[Stored entries]
.....

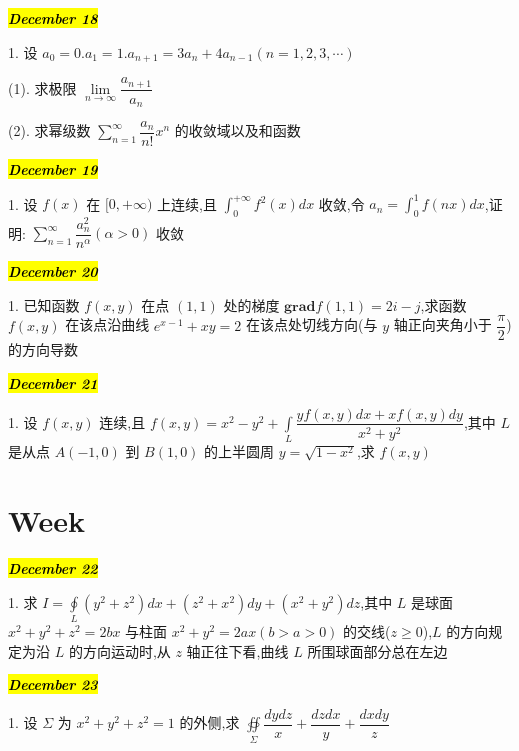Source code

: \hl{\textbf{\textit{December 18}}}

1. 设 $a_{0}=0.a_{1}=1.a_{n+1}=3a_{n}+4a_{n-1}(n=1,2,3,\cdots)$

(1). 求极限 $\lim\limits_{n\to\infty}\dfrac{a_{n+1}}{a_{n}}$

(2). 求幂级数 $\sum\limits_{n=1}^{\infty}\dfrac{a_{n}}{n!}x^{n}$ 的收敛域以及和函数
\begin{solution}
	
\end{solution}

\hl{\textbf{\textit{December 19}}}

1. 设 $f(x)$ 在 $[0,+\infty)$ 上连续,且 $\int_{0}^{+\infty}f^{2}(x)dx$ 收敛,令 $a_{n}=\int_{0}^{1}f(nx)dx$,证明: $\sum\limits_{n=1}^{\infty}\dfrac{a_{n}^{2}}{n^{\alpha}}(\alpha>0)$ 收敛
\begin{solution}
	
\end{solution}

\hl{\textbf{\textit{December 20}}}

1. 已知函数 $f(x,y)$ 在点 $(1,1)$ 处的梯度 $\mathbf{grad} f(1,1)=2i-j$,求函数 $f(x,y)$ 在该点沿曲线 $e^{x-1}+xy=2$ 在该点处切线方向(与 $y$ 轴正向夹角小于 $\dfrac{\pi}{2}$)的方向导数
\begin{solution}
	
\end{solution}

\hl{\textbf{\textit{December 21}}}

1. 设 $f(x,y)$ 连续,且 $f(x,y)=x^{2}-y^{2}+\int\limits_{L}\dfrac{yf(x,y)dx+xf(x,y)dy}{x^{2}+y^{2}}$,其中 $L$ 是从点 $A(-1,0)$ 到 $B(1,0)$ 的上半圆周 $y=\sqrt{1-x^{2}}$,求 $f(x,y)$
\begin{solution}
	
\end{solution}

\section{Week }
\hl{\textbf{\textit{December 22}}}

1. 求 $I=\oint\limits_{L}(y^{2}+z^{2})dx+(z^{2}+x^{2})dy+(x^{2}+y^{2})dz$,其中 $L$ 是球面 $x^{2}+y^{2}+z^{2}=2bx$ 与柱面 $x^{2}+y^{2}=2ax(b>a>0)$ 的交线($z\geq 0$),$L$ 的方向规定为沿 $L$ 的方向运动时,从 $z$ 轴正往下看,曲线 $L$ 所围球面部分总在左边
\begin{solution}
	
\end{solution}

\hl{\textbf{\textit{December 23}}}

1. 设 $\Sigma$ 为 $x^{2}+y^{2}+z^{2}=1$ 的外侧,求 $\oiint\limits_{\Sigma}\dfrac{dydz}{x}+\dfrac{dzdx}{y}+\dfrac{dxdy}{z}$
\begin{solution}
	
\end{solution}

.....

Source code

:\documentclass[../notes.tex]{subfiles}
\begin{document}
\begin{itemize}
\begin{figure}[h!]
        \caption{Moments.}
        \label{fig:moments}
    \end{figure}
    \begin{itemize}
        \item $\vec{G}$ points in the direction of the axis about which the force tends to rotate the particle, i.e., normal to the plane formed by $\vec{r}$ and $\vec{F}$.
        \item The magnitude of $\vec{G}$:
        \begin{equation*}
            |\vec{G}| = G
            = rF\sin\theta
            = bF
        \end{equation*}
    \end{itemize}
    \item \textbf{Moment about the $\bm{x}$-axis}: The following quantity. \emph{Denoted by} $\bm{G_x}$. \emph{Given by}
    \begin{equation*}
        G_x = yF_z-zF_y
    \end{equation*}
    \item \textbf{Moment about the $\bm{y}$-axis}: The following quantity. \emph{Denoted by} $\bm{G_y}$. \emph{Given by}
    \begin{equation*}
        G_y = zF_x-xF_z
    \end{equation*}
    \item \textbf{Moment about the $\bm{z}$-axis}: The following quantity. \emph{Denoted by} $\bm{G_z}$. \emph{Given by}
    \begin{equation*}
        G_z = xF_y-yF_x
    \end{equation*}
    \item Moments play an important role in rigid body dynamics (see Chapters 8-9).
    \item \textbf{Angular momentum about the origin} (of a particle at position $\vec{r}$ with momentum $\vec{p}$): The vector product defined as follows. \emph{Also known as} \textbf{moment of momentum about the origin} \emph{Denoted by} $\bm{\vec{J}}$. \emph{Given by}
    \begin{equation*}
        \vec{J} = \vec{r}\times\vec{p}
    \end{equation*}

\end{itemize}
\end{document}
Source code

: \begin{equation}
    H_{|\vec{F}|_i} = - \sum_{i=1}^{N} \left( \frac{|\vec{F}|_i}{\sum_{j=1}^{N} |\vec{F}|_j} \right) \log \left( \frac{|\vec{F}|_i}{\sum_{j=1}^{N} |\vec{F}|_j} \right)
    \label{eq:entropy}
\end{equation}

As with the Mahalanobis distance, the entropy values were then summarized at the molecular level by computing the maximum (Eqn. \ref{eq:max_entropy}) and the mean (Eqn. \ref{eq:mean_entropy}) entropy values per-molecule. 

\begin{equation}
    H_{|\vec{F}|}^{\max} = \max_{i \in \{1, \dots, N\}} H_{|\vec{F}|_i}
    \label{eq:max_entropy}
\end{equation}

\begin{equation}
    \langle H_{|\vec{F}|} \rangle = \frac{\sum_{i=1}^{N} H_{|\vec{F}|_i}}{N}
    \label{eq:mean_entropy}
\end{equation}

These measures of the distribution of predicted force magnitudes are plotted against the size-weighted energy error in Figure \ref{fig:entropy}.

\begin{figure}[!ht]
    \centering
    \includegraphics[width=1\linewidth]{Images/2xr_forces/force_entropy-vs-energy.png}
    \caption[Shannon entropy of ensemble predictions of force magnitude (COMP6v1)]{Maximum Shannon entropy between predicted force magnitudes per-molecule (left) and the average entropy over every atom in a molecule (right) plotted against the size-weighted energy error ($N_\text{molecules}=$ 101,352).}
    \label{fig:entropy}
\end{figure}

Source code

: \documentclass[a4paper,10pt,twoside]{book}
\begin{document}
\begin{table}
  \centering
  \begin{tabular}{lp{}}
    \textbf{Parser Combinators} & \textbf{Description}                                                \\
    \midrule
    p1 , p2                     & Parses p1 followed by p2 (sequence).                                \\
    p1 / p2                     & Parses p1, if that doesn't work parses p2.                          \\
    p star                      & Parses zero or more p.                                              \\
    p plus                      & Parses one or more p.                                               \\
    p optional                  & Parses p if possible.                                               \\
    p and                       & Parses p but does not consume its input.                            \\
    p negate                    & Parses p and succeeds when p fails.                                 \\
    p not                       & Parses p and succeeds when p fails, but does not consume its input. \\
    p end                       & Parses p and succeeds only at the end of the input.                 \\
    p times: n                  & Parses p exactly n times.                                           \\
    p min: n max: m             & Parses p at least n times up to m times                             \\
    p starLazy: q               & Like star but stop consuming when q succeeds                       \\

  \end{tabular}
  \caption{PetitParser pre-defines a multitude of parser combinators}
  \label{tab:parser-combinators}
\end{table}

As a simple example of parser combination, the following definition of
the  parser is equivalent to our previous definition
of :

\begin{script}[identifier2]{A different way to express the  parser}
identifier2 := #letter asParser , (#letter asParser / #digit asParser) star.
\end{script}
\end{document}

.....

Task directions:
Looking at the records above, count the lines with the word "star" in them; reply with the number only.

Solution to this exercise:
3